The Art of Saying No

This post originally started out as a post about how I decided to simplify my life by cleaning out my purse. Because I’m too lazy and/or sick and/or tired to actually clean out my kitchen.

The contents of my purse ran the gamut from “uh, weird” to “ew, gross.” Let’s just say I have everything in there from match box cars to half-melted crayons to children’s art projects that may have once been edible.

Yeah, even I couldn’t post that, even if it did come with pictures.

And then I got to thinking about my children, and how, if I really wanted to simplify my life, I’d actually learn to say the word no a lot (A LOT) more often than I do.

**Not to them. They hear no a lot.**

See, I am the team mom for my daughter’s soccer team. Last Friday, we made the banner. At my house, which was a mess because my house is always a mess. I didn’t want to have it here, but no one else volunteered, so I went with it, even though the magic housecleaning fairies have well and truly abandoned me, leaving me to do a mediocre job of it on my own.

I did a passable cleaning job for the team. I mopped floors (which were dirty again within thirty seconds between kids and dogs and the cat and M), did all the dishes and wiped down counters. I vacuumed and put away toys. I did all that crap, and then wanted to pass out from exhaustion. Unfortunately, I then had to sit down and make the banner and be a reasonably nice hostess.

So, big weirdo that I am, when the email came in asking me to volunteer to coach my son’s soccer team, I said yes.
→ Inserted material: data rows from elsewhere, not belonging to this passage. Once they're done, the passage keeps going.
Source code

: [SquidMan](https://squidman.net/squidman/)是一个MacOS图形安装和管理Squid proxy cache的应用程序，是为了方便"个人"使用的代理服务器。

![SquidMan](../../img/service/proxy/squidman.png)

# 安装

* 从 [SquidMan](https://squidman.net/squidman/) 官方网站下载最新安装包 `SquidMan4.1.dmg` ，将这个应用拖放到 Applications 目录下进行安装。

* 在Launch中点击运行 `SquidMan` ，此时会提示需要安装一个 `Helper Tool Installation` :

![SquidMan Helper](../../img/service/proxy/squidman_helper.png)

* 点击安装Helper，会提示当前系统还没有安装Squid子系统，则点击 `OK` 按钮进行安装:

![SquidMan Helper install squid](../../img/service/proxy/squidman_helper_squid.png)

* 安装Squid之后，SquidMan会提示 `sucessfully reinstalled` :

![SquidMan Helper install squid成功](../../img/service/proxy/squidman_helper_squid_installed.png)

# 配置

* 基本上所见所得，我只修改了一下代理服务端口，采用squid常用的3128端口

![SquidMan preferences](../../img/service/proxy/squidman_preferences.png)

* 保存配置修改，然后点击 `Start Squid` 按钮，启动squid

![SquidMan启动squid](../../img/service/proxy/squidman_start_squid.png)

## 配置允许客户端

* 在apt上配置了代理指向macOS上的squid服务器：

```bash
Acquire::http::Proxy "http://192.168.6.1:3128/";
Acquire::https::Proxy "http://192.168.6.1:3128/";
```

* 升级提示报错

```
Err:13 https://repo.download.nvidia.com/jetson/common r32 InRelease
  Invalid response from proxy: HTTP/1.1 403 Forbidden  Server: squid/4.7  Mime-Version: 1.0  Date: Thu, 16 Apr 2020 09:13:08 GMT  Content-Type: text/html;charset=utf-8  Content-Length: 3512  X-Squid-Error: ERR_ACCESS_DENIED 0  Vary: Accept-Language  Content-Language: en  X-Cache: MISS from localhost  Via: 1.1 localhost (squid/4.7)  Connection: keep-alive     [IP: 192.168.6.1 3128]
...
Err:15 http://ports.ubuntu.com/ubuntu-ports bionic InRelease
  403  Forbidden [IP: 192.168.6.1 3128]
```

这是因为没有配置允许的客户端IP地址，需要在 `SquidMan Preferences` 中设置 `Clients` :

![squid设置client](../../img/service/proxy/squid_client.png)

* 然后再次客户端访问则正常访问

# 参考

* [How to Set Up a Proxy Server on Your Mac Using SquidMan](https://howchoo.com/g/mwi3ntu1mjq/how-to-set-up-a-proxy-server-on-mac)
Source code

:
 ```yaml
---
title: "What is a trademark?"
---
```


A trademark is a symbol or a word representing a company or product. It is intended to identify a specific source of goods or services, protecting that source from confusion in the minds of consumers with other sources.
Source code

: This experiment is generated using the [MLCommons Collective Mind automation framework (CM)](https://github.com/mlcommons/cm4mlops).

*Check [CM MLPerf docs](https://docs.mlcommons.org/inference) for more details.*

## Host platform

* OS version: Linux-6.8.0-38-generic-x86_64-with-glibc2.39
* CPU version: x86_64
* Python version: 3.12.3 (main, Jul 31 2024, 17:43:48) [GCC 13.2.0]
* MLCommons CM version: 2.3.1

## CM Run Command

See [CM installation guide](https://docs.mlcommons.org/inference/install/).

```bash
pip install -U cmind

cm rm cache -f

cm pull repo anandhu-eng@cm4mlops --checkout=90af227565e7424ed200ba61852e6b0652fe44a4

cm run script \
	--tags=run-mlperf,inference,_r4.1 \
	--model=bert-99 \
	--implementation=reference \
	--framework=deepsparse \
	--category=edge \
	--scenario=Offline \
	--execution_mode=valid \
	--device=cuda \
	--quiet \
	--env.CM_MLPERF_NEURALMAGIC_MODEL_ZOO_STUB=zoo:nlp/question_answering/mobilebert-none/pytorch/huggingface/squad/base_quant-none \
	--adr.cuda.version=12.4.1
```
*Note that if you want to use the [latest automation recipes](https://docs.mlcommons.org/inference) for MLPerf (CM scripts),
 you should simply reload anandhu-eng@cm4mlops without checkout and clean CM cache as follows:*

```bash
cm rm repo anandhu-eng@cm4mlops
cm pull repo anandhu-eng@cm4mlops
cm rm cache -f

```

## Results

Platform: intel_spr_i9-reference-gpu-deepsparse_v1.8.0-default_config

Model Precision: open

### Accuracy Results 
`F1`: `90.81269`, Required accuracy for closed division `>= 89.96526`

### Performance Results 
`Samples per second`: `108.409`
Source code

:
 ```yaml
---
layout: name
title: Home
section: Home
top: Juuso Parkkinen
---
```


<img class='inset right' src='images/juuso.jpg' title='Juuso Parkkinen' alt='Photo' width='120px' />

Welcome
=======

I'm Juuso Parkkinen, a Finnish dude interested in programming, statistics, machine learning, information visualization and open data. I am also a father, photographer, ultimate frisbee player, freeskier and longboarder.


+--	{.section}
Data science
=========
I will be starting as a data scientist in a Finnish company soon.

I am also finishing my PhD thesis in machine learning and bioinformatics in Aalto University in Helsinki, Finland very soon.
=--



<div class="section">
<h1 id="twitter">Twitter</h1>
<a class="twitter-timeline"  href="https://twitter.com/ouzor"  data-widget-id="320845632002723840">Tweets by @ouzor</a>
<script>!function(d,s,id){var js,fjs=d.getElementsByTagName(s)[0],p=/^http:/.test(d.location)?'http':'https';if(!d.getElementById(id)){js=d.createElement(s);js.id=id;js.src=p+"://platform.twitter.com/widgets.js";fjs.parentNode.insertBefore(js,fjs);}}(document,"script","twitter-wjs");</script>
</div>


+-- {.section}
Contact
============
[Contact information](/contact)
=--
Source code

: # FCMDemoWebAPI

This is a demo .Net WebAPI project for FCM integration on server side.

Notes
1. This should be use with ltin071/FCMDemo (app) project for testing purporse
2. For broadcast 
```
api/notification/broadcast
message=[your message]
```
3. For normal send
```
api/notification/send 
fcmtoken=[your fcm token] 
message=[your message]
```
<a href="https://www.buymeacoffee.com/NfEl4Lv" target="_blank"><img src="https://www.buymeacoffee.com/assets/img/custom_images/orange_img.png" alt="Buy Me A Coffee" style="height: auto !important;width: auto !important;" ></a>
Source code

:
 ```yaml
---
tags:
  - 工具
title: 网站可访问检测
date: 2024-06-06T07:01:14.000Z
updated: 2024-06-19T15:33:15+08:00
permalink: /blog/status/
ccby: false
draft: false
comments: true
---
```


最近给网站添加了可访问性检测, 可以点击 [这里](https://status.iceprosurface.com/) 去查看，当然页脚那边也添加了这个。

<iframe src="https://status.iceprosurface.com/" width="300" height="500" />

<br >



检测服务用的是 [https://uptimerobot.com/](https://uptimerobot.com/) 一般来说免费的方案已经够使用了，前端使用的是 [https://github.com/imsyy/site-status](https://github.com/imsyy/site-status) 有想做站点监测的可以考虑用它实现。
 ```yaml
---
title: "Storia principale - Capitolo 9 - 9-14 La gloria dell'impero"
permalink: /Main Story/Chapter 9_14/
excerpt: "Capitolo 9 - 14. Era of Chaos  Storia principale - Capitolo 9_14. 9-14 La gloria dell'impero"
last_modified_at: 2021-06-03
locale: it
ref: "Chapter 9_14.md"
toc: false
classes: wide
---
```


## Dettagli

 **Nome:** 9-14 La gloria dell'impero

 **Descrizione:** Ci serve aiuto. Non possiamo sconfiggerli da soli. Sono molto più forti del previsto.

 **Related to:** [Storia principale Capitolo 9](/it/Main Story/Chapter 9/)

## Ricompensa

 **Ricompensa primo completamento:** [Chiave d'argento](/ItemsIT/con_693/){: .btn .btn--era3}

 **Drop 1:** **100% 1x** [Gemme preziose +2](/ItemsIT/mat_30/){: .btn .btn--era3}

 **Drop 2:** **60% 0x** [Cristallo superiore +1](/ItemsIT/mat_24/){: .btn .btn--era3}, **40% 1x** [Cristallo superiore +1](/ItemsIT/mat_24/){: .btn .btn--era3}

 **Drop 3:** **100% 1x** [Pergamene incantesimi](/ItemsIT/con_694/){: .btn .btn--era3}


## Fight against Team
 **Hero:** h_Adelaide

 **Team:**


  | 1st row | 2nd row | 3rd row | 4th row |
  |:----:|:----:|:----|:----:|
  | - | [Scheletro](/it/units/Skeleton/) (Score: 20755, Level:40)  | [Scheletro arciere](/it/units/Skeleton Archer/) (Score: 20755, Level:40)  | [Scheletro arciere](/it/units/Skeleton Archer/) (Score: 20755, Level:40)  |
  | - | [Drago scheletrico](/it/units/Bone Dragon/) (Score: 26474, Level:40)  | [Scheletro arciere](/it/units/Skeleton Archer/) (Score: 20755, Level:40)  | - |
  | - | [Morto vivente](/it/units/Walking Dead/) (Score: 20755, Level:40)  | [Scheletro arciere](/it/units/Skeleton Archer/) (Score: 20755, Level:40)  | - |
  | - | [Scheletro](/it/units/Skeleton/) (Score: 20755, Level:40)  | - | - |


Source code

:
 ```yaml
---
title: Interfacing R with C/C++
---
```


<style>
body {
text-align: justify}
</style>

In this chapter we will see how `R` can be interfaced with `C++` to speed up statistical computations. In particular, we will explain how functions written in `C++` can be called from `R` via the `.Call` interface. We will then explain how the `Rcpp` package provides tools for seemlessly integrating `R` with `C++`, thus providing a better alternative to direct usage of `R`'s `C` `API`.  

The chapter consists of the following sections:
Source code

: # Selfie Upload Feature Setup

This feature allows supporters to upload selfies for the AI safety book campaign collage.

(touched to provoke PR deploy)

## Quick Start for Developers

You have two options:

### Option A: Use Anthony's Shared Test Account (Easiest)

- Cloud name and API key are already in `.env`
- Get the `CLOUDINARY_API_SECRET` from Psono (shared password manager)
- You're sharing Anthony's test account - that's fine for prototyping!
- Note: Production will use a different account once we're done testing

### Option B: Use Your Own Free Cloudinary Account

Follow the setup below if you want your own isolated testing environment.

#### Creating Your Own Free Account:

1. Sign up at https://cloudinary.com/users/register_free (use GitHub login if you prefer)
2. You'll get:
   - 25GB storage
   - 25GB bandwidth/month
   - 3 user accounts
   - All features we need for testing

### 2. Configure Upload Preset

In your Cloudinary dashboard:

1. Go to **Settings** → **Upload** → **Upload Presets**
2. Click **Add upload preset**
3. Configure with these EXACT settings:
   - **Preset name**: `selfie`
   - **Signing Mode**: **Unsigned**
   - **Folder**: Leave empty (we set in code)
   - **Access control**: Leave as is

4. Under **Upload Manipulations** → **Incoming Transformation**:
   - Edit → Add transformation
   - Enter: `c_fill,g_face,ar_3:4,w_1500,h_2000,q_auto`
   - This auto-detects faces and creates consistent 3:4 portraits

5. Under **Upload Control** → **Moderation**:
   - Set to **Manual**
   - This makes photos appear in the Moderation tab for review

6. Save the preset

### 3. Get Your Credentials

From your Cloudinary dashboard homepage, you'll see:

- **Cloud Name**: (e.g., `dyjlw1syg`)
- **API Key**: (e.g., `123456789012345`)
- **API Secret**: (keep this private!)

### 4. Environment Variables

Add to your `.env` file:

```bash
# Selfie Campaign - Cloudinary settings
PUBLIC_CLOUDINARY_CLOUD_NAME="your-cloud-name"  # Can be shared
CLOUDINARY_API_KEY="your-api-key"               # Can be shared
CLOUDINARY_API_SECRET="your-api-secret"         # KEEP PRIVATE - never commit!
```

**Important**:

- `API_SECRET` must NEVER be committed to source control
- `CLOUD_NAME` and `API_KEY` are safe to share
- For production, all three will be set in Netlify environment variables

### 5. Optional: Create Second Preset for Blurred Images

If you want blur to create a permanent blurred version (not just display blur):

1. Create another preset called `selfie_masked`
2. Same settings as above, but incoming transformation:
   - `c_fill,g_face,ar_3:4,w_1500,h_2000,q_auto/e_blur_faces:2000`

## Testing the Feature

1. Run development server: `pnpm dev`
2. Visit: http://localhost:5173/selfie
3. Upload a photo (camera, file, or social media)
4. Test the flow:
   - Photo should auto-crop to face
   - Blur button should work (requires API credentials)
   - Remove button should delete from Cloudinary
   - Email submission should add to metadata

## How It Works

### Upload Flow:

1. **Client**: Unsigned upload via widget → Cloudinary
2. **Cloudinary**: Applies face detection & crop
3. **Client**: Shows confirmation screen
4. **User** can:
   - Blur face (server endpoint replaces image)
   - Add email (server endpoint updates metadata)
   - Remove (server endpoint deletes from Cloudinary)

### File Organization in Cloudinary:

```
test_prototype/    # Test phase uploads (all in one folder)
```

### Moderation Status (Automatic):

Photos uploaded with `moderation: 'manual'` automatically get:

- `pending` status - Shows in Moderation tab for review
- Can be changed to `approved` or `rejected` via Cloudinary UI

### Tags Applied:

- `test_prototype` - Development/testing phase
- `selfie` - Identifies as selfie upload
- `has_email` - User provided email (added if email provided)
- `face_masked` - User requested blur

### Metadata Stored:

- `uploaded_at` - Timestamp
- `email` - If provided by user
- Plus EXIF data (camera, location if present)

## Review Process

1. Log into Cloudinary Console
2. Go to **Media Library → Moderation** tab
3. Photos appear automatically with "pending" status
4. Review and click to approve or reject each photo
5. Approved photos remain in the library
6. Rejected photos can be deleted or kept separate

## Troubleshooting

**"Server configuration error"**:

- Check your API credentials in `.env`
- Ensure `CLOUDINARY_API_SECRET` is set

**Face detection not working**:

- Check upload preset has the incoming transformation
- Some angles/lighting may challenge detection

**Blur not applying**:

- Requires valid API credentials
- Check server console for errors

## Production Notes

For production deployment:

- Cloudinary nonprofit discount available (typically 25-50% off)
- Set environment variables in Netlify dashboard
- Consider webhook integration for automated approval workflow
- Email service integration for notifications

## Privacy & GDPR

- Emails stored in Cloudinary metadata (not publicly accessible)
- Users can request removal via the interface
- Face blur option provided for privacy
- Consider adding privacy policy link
Dammit. What is wrong with me?

As I’ve admitted on this blog before, I know nothing about soccer. I am, perhaps, the worst soccer coach ever. One of my friends also coaches, and she said she couldn’t do the younger kids because she’s a self-professed “soccer snob.” Not me, man. Me, my team is the one where one kid is trying to catch butterflies, another kid is crying and I’m carrying him/her around, thus leaving me with only one kid who is actually making any effort to play soccer. And you know what? I’m okay with that.

But here’s the thing: I should have said no.

I don’t have time to coach. I don’t want to coach. I offered to do it for Chewey because I did it for Monk, and I feel like I need to be fair. Still, I have other things I’m up to right now. I’m judging two different writing contests, I’m working full time, and I’m carting children from school to soccer or swimming lessons. I’m on the PTA, and I’m trying (trying being the operative word) to keep the house at least reasonably cleanish. Or, to have less than a full load of dishes in the sink at any given time.

Oh, and did I forget to mention that I’m writing a book?

I keep thinking, if I gave up something, I could be a rocking super mom, because honestly, everything gets done, but it’s a bit half-assed, which might explain why my soccer team is the one catching bugs and making dandelion necklaces while everyone else is playing soccer. And these are boys.

I’d stop this behavior if I didn’t find it so stinking entertaining.

The one thing I could reasonably give up–the book–is the one thing I can’t bring myself to do, because it’s the only thing I have that’s exclusively mine. And I need something for myself. If I didn’t write, I’d go back to doing what I did before I started the books: I’d cook. And, given my stomach problems, I can reasonably foresee this being bad for both my digestive system and my weight.

I’d like to keep my sanity–it helps with little things like employment and motherhood–so it looks like the book has to stay.

But I really, really need to learn the art of saying no.

2 thoughts on “The Art of Saying No”

  1. OK, here are my two cents!

    I learned to say “no” in law school, because I could use the excuse of law school. Then when I didn’t have that excuse, a friend who is older and wiser said, when I was bitching about having to go down to Reno for some family obligation, “What will happen if you say ‘no?'”

    And then I realized that the world wouldn’t end. I could say no. I could cancel plans. I could change my mind. Seriously, best world lesson EVER.

    You can change your mind, even about soccer. So what’s the worse that would happen? Chewey gets a different team? Skips it one fall? It’s OK. He won’t notice.

    You can call people up and say, “You know, I’m buried. I can’t.” The next time someone asks you something, tell them, “I’ll get back to you,” because then you can think about it and figure out a nice way to say no.

    1. I know… I KNOW! And that’s the worst part of the whole “I need to say no” gig. I know I can. But you know it’s bad when a counselor looks at you and says, “You need to learn how to say no.”

      I’ve always had some excuse for saying “no.” I mean, I had grad school, where I was working, and going to school, and writing the massive thesis. But I didn’t do it then. I tried once, and i got yelled at for four hours until I caved. I think it’s why I hate the holidays… Because I’ll never do exactly what I want, and I will cave to the demands of others. I just won’t SAY NO.


      I guess it’s not a wonder why I’m such a basket case. Though hey, at least the wretched coaching will give me fodder for the blog. Because, let’s face, I’m an awful coach. (What do you bet my co-coach is a massive soccer snob and won’t like my “I teach Special Ed” approach to soccer?) Now THAT would be funny to watch.